National Review Online - Guest Comment ^ | November 19, 2002 | Brink Lindsey

Posted on 11/19/2002 7:39:30 AM PST by xsysmgr

EDITOR’S NOTE: This is the first installment in a three-part series.

The escalating tension of the coming clash with Iraq, North Korea's nuclear revelations, the Moscow-theater nightmare, the atrocity in Bali, and other recent al Qaeda attacks — after months of relative quiet, the war on terrorism is heading into a new and dangerous phase.

Meanwhile, the water-torture horrors of the Washington-area sniper attacks — even assuming they had no foreign connection — only served to underscore the gravity of the international situation. President Bush, after all, declared recently, "We refuse to live in fear." Well, the shooting spree gave us a taste — just a taste — of the reign of fear we must steel ourselves to prevent.

In the midst of all these roiling exigencies, it is useful, even necessary, to pause and take a longer view — to reflect deliberately, but with imaginations enlivened by the present crisis, on the true stakes of the larger war. For it is not too grandiose to suggest that, last September 11, history took a momentous and dreadful turn. Did everything change that blue-sky morning, as so many are so fond of saying? Yes, it did — but plus ca change….

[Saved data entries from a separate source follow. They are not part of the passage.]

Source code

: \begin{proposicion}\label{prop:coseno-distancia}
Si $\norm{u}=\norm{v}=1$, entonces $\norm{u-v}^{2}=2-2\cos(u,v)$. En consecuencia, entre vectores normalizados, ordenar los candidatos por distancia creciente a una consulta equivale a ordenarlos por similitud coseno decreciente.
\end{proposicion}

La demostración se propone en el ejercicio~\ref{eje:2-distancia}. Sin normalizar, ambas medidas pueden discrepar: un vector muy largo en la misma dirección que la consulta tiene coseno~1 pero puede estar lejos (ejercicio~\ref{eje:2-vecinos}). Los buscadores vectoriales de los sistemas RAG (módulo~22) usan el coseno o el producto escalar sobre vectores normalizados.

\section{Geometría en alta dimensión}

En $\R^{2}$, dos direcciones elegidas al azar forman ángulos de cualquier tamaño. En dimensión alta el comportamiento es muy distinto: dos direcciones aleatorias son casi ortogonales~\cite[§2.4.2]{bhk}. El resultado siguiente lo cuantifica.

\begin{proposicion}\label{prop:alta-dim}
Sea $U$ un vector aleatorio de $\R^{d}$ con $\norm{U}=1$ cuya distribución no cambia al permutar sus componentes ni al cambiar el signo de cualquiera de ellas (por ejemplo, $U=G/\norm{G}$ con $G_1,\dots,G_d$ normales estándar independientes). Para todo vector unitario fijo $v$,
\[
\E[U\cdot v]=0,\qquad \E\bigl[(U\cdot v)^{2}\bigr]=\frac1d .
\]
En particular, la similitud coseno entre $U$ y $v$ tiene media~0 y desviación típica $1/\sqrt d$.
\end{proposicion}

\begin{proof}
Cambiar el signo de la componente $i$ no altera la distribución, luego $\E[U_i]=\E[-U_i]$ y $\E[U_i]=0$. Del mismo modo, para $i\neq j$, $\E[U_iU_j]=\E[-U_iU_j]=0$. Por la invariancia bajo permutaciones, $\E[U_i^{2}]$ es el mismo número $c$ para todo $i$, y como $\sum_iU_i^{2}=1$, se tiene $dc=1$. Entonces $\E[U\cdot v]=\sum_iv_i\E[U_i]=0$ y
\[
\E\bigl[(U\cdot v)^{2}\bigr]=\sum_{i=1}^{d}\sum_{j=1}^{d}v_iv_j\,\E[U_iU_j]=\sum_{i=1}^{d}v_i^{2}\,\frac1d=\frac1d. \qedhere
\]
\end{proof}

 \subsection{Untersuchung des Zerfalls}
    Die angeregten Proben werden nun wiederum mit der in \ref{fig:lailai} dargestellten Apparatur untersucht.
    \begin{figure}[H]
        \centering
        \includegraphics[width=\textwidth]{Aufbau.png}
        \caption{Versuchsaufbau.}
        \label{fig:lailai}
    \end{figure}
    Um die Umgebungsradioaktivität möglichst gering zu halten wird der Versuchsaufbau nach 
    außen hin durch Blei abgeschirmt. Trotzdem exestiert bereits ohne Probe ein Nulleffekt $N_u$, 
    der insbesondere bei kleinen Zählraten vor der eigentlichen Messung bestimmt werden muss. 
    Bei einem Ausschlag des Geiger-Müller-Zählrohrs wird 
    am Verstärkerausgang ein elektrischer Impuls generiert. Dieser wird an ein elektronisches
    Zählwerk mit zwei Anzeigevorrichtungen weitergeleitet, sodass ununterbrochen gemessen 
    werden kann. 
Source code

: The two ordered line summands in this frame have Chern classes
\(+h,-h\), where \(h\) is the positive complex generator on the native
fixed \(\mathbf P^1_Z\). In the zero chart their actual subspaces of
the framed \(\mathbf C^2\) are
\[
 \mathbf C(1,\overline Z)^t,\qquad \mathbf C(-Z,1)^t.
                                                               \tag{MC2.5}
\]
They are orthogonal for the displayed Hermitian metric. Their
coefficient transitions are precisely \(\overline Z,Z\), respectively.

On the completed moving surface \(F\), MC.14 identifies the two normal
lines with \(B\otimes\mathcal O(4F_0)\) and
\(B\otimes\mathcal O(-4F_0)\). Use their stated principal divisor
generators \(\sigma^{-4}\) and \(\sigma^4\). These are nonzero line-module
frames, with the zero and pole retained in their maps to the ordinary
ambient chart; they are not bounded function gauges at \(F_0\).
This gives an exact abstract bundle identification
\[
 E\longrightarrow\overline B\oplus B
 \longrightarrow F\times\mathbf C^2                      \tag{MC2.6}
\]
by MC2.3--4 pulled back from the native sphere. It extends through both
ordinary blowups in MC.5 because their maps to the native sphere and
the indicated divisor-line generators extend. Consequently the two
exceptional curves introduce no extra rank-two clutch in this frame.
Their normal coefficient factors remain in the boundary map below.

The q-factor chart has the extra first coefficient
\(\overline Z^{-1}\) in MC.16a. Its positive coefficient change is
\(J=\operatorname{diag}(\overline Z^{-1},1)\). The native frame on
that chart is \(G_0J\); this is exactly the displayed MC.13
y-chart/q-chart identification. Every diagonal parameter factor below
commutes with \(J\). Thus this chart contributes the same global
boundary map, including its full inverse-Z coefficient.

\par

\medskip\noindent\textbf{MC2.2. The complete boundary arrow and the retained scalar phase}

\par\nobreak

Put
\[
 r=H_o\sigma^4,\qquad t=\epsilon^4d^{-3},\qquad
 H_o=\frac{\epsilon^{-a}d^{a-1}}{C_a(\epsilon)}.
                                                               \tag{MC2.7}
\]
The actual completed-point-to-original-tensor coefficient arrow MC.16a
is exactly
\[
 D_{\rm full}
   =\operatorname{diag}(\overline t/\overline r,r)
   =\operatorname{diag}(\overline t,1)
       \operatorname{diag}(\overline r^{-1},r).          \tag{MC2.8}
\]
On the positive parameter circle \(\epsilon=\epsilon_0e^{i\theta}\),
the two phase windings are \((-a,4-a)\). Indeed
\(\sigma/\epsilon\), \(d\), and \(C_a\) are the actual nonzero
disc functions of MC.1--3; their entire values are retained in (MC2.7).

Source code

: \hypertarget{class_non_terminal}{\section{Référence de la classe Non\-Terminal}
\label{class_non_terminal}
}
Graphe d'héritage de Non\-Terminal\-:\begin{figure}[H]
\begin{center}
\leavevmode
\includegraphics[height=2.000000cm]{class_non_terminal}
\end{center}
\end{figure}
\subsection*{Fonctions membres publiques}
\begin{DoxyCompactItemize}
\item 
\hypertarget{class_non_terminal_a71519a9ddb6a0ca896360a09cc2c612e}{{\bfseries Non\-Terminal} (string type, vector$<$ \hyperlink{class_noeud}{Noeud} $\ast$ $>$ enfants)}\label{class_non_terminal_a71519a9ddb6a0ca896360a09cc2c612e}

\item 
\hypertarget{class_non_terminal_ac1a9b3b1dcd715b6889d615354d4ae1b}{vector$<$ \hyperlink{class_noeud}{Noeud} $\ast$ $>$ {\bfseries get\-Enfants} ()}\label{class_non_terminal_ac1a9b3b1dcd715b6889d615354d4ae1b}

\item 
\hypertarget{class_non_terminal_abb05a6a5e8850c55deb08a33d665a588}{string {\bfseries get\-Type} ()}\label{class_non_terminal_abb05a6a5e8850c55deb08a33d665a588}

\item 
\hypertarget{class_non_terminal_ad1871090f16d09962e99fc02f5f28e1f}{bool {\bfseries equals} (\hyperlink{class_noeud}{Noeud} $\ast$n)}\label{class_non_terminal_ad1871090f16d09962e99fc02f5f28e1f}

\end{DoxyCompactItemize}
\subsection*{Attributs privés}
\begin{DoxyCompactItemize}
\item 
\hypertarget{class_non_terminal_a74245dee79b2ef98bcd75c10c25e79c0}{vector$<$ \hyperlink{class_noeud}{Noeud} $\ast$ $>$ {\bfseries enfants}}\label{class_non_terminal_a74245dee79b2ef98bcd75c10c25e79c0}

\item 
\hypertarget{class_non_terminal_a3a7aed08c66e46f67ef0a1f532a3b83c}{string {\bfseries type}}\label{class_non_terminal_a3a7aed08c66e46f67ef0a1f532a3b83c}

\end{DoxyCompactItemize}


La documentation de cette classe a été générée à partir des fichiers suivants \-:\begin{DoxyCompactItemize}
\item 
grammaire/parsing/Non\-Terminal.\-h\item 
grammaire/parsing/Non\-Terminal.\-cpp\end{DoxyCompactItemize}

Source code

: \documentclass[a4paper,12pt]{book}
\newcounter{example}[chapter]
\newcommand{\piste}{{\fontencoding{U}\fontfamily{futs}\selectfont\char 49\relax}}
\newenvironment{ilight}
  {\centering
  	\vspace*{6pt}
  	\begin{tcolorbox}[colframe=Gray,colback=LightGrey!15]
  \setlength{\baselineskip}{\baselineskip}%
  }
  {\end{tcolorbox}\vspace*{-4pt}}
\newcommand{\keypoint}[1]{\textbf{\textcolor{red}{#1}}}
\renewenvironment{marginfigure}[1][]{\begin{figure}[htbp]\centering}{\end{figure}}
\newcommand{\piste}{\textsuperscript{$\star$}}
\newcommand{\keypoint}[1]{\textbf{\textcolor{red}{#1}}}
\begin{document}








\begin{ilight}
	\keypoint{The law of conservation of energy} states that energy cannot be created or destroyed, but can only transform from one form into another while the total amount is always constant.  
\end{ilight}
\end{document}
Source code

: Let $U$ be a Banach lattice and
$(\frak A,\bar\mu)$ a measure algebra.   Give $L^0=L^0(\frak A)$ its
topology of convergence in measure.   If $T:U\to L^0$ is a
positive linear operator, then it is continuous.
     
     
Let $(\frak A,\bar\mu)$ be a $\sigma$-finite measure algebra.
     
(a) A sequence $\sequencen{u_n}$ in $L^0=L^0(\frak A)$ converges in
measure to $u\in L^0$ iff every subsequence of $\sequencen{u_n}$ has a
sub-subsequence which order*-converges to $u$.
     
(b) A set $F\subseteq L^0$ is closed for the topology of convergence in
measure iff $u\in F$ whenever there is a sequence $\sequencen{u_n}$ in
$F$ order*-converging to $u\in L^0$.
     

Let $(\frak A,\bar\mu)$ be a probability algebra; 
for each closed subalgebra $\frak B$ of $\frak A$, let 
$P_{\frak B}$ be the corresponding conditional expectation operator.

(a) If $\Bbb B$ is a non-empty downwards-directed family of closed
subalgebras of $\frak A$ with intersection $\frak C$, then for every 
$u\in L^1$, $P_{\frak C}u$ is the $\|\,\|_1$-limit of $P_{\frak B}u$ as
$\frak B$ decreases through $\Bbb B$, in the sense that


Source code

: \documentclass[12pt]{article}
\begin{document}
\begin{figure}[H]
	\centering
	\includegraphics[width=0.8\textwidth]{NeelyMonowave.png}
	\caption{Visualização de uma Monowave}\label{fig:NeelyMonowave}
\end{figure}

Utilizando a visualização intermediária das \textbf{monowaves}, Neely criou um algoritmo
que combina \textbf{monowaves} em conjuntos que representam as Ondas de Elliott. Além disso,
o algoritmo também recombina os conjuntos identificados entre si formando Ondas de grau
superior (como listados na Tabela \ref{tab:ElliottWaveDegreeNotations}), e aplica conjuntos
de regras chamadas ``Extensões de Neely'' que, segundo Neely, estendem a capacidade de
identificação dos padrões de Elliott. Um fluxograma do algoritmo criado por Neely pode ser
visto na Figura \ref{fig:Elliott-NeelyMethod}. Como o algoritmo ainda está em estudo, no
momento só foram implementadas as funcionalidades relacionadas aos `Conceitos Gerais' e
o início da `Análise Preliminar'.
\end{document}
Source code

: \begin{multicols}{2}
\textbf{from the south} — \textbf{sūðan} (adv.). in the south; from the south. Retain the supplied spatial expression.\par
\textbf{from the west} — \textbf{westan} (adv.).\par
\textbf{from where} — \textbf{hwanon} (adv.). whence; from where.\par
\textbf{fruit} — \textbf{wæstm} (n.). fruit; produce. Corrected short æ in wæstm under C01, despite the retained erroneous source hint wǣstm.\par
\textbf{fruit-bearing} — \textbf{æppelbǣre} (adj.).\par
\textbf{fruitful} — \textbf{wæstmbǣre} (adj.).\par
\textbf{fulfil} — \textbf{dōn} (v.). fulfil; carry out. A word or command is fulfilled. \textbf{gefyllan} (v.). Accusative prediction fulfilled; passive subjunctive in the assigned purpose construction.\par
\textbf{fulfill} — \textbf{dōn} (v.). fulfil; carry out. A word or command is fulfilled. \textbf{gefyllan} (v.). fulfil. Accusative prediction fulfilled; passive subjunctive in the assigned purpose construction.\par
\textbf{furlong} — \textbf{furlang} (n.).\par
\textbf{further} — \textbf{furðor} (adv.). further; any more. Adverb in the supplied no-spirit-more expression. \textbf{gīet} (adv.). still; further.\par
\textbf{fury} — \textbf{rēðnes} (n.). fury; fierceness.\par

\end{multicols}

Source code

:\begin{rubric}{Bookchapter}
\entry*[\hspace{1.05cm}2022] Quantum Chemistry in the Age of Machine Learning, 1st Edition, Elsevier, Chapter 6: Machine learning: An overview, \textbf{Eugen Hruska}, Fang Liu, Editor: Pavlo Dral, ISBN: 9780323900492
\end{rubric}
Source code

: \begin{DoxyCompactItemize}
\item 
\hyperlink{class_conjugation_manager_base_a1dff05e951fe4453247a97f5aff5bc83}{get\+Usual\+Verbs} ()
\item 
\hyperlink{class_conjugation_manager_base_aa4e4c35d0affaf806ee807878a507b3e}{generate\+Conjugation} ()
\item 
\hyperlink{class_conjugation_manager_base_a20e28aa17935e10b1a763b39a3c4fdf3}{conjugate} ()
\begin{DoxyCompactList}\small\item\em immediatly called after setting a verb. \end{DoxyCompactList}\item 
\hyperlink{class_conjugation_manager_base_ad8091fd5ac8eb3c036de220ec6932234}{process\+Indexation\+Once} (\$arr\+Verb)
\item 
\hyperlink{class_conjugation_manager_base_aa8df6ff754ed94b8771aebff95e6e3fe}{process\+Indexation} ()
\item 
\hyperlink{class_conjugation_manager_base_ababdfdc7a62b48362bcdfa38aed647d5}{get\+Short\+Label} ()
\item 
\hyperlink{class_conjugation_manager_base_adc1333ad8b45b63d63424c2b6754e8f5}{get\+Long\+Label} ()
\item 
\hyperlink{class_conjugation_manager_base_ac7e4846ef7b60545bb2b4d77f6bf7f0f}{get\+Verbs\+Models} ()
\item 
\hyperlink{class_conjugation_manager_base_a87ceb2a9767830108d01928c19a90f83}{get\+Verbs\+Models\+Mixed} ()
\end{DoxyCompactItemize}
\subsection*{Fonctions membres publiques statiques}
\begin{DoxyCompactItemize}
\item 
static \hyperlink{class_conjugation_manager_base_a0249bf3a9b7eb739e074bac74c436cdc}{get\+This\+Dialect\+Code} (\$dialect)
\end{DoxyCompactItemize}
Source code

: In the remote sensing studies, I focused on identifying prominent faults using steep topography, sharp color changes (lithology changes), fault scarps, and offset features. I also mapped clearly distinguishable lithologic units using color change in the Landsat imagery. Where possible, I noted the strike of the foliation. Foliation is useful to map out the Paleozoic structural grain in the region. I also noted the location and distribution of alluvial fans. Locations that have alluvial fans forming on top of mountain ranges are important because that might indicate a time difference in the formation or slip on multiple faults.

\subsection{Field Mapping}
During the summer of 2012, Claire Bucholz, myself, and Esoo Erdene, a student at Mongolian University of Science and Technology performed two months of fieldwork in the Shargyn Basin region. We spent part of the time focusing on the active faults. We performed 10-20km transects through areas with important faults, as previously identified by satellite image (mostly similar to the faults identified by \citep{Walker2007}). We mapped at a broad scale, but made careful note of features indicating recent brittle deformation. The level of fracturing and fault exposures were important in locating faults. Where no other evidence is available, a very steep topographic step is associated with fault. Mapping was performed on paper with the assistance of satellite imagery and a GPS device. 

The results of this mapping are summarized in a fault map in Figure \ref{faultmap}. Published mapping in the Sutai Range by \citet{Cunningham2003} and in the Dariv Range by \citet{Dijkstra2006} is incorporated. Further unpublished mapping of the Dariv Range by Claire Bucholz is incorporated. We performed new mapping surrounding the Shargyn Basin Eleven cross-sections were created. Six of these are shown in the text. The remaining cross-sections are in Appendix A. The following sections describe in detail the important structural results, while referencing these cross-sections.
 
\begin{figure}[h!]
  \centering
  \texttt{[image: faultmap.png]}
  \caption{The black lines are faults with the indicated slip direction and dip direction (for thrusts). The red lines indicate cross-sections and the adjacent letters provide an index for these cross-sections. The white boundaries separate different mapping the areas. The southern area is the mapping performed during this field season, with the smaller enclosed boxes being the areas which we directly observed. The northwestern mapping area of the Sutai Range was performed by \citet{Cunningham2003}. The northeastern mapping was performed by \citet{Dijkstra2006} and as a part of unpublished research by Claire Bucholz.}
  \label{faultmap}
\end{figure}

Here is the gist of it: We find ourselves, once more, in that paradoxical vulnerability that our forebears suffered for more than 20 centuries. The old menace, long vanquished, has returned in new guise. We are threatened again by an enemy whose weaknesses in peace become strengths in war. Our civilization is exposed to ruin by the very sources of its greatness. After a long respite, the barbarians are at the gate again.

In the seventh century B.C., horse peoples from the Central Asian steppe began to impinge upon the Assyrian Empire. First came the Cimmerians, who in 690 B.C. led cavalry raids that terrorized much of Asia Minor. Next followed the Scythians, who joined the military coalition of Medes and Babylonians that was challenging Assyrian power. The addition of the savage Scythian horsemen turned the tide, and in 612 B.C. Nineveh was sacked. The greatest empire the world had ever known was gone.

As military historian John Keegan notes, these events marked an inflection point in world history. A new and awful force had awakened, one that was to ravage and cripple civilization repeatedly for the next two millennia:

Thus the first Scythians who made their raid into Mesopotamia at the end of the seventh century BC were harbingers of what was to be a repetitive cycle of raiding, despoliation, slave-taking, killing and, sometimes, conquest that was to afflict the outer edge of civilization — in the Middle East, in India, in China and in Europe — for 2000 years. These persistent attacks on the outer edge of civilization of course had profoundly transforming effects on its inner nature, to such an extent that we may regard the steppe nomads as one of the most significant — and baleful — forces in military history.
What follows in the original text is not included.